| Instructions for the task |
When the word "数据一致性的初级读本" appears in a line of the data below, list that line.

══ Records provided

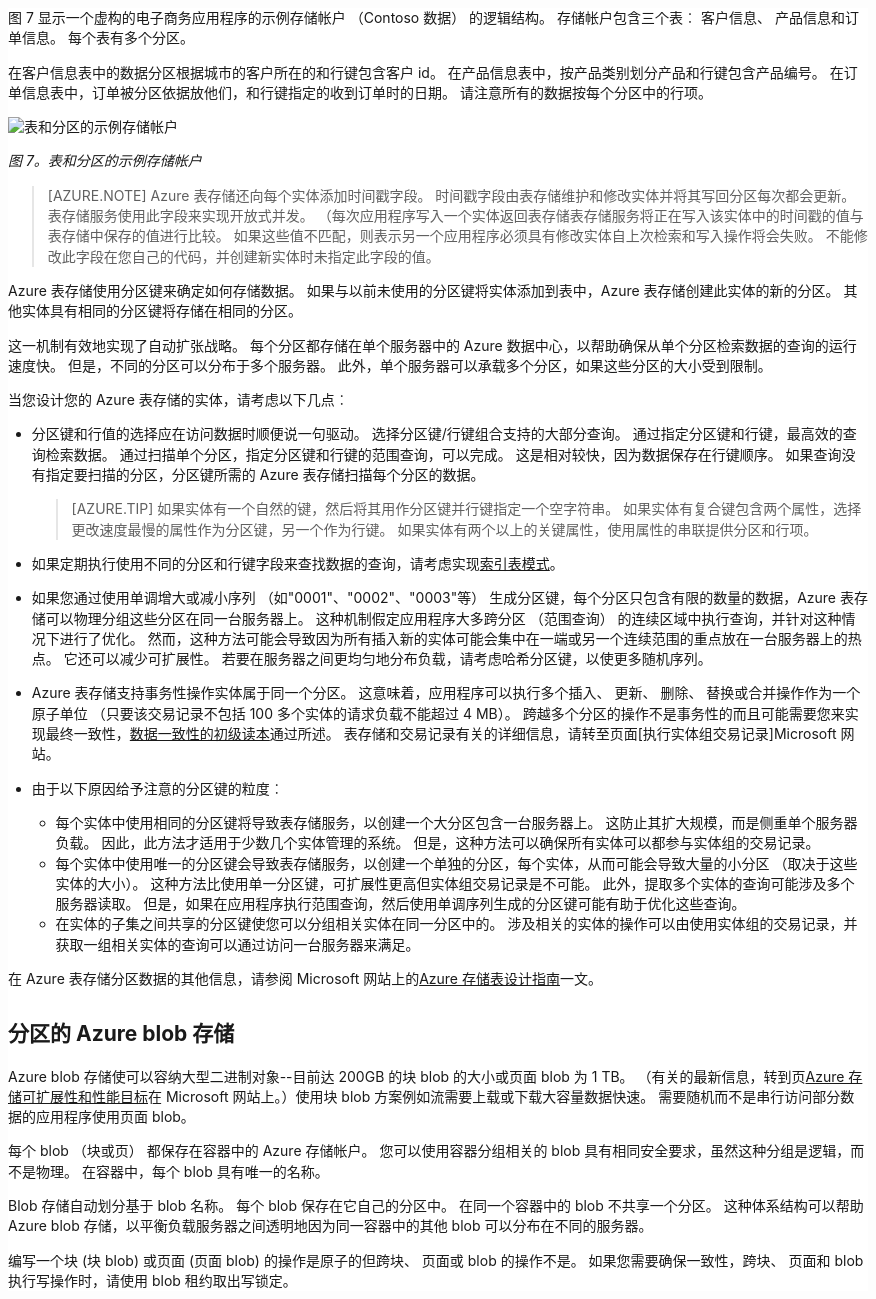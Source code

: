 图 7 显示一个虚构的电子商务应用程序的示例存储帐户 （Contoso 数据） 的逻辑结构。 存储帐户包含三个表︰ 客户信息、 产品信息和订单信息。 每个表有多个分区。

在客户信息表中的数据分区根据城市的客户所在的和行键包含客户 id。 在产品信息表中，按产品类别划分产品和行键包含产品编号。 在订单信息表中，订单被分区依据放他们，和行键指定的收到订单时的日期。 请注意所有的数据按每个分区中的行项。

![表和分区的示例存储帐户](media/best-practices-data-partitioning/TableStorage.png)

_图 7。表和分区的示例存储帐户_

> [AZURE.NOTE] Azure 表存储还向每个实体添加时间戳字段。 时间戳字段由表存储维护和修改实体并将其写回分区每次都会更新。 表存储服务使用此字段来实现开放式并发。 （每次应用程序写入一个实体返回表存储表存储服务将正在写入该实体中的时间戳的值与表存储中保存的值进行比较。 如果这些值不匹配，则表示另一个应用程序必须具有修改实体自上次检索和写入操作将会失败。 不能修改此字段在您自己的代码，并创建新实体时未指定此字段的值。

Azure 表存储使用分区键来确定如何存储数据。 如果与以前未使用的分区键将实体添加到表中，Azure 表存储创建此实体的新的分区。 其他实体具有相同的分区键将存储在相同的分区。

这一机制有效地实现了自动扩张战略。 每个分区都存储在单个服务器中的 Azure 数据中心，以帮助确保从单个分区检索数据的查询的运行速度快。 但是，不同的分区可以分布于多个服务器。 此外，单个服务器可以承载多个分区，如果这些分区的大小受到限制。

当您设计您的 Azure 表存储的实体，请考虑以下几点︰

- 分区键和行值的选择应在访问数据时顺便说一句驱动。 选择分区键/行键组合支持的大部分查询。 通过指定分区键和行键，最高效的查询检索数据。 通过扫描单个分区，指定分区键和行键的范围查询，可以完成。 这是相对较快，因为数据保存在行键顺序。 如果查询没有指定要扫描的分区，分区键所需的 Azure 表存储扫描每个分区的数据。

    > [AZURE.TIP] 如果实体有一个自然的键，然后将其用作分区键并行键指定一个空字符串。 如果实体有复合键包含两个属性，选择更改速度最慢的属性作为分区键，另一个作为行键。 如果实体有两个以上的关键属性，使用属性的串联提供分区和行项。

- 如果定期执行使用不同的分区和行键字段来查找数据的查询，请考虑实现[索引表模式]。
- 如果您通过使用单调增大或减小序列 （如"0001"、"0002"、"0003"等） 生成分区键，每个分区只包含有限的数量的数据，Azure 表存储可以物理分组这些分区在同一台服务器上。 这种机制假定应用程序大多跨分区 （范围查询） 的连续区域中执行查询，并针对这种情况下进行了优化。 然而，这种方法可能会导致因为所有插入新的实体可能会集中在一端或另一个连续范围的重点放在一台服务器上的热点。 它还可以减少可扩展性。 若要在服务器之间更均匀地分布负载，请考虑哈希分区键，以使更多随机序列。
- Azure 表存储支持事务性操作实体属于同一个分区。 这意味着，应用程序可以执行多个插入、 更新、 删除、 替换或合并操作作为一个原子单位 （只要该交易记录不包括 100 多个实体的请求负载不能超过 4 MB）。 跨越多个分区的操作不是事务性的而且可能需要您来实现最终一致性，[数据一致性的初级读本]通过所述。 表存储和交易记录有关的详细信息，请转至页面[执行实体组交易记录]Microsoft 网站。
- 由于以下原因给予注意的分区键的粒度︰
    - 每个实体中使用相同的分区键将导致表存储服务，以创建一个大分区包含一台服务器上。 这防止其扩大规模，而是侧重单个服务器负载。 因此，此方法才适用于少数几个实体管理的系统。 但是，这种方法可以确保所有实体可以都参与实体组的交易记录。
    - 每个实体中使用唯一的分区键会导致表存储服务，以创建一个单独的分区，每个实体，从而可能会导致大量的小分区 （取决于这些实体的大小）。 这种方法比使用单一分区键，可扩展性更高但实体组交易记录是不可能。 此外，提取多个实体的查询可能涉及多个服务器读取。 但是，如果在应用程序执行范围查询，然后使用单调序列生成的分区键可能有助于优化这些查询。
    - 在实体的子集之间共享的分区键使您可以分组相关实体在同一分区中的。 涉及相关的实体的操作可以由使用实体组的交易记录，并获取一组相关实体的查询可以通过访问一台服务器来满足。

在 Azure 表存储分区数据的其他信息，请参阅 Microsoft 网站上的[Azure 存储表设计指南]一文。

## <a name="partitioning-azure-blob-storage"></a>分区的 Azure blob 存储

Azure blob 存储使可以容纳大型二进制对象--目前达 200GB 的块 blob 的大小或页面 blob 为 1 TB。 （有关的最新信息，转到页[Azure 存储可扩展性和性能目标]在 Microsoft 网站上。）使用块 blob 方案例如流需要上载或下载大容量数据快速。 需要随机而不是串行访问部分数据的应用程序使用页面 blob。

每个 blob （块或页） 都保存在容器中的 Azure 存储帐户。 您可以使用容器分组相关的 blob 具有相同安全要求，虽然这种分组是逻辑，而不是物理。 在容器中，每个 blob 具有唯一的名称。

Blob 存储自动划分基于 blob 名称。 每个 blob 保存在它自己的分区中。 在同一个容器中的 blob 不共享一个分区。 这种体系结构可以帮助 Azure blob 存储，以平衡负载服务器之间透明地因为同一容器中的其他 blob 可以分布在不同的服务器。

编写一个块 (块 blob) 或页面 (页面 blob) 的操作是原子的但跨块、 页面或 blob 的操作不是。 如果您需要确保一致性，跨块、 页面和 blob 执行写操作时，请使用 blob 租约取出写锁定。


[Azure 的 Redis 高速缓存]: http://azure.microsoft.com/services/cache/
[Azure 存储可扩展性和性能目标]: storage/storage-scalability-targets.md
[Azure 存储表设计指南]: storage/storage-table-design-guide.md
[构建一个 Polyglot 解决方案]: https://msdn.microsoft.com/library/dn313279.aspx
[高度可扩展的解决方案的数据访问︰ 使用 SQL，NoSQL 和 Polyglot 的持久性]: https://msdn.microsoft.com/library/dn271399.aspx
[数据一致性的初级读本]: http://aka.ms/Data-Consistency-Primer
[数据分区指导]: https://msdn.microsoft.com/library/dn589795.aspx
[数据类型]: http://redis.io/topics/data-types
[DocumentDB 限制和配额]: documentdb/documentdb-limits.md
[弹性的数据库功能概述]: sql-database/sql-database-elastic-scale-introduction.md
[Federations Migration Utility]: https://code.msdn.microsoft.com/vstudio/Federations-Migration-ce61e9c1
[索引表模式]: http://aka.ms/Index-Table-Pattern
[管理 DocumentDB 容量需求]: documentdb/documentdb-manage.md
[实例化的视图模式]: http://aka.ms/Materialized-View-Pattern
[多 shard 查询]: sql-database/sql-database-elastic-scale-multishard-querying.md
[攻击者如何分区︰ 拆分多个 Redis 实例中的数据]: http://redis.io/topics/partitioning
[在 DocumentDB 的性能级别]: documentdb/documentdb-performance-levels.md
[执行实体组的交易记录]: https://msdn.microsoft.com/library/azure/dd894038.aspx
[Redis 群集教程]: http://redis.io/topics/cluster-tutorial
[在 CentOS Linux 虚拟机在 Azure 上运行 Redis]: http://blogs.msdn.com/b/tconte/archive/2012/06/08/running-redis-on-a-centos-linux-vm-in-windows-azure.aspx
[缩放使用弹性数据库拆分合并工具]: sql-database/sql-database-elastic-scale-overview-split-and-merge.md
[使用 Azure 内容交付网络]: cdn/cdn-create-new-endpoint.md
[服务总线配额]: service-bus/service-bus-quotas.md
[在 Azure 搜索服务限制]:  search/search-limits-quotas-capacity.md
[分片模式]: http://aka.ms/Sharding-Pattern
[支持的数据类型 （Azure 搜索）]:  https://msdn.microsoft.com/library/azure/dn798938.aspx
[交易记录]: http://redis.io/topics/transactions
[什么是 Azure 搜索？]: search/search-what-is-azure-search.md
[SQL Azure 数据库是什么？]: sql-database/sql-database-technical-overview.md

════

| Answer box |
- Azure 表存储支持事务性操作实体属于同一个分区。 这意味着，应用程序可以执行多个插入、 更新、 删除、 替换或合并操作作为一个原子单位 （只要该交易记录不包括 100 多个实体的请求负载不能超过 4 MB）。 跨越多个分区的操作不是事务性的而且可能需要您来实现最终一致性，[数据一致性的初级读本]通过所述。 表存储和交易记录有关的详细信息，请转至页面[执行实体组交易记录]Microsoft 网站。
[数据一致性的初级读本]: http://aka.ms/Data-Consistency-Primer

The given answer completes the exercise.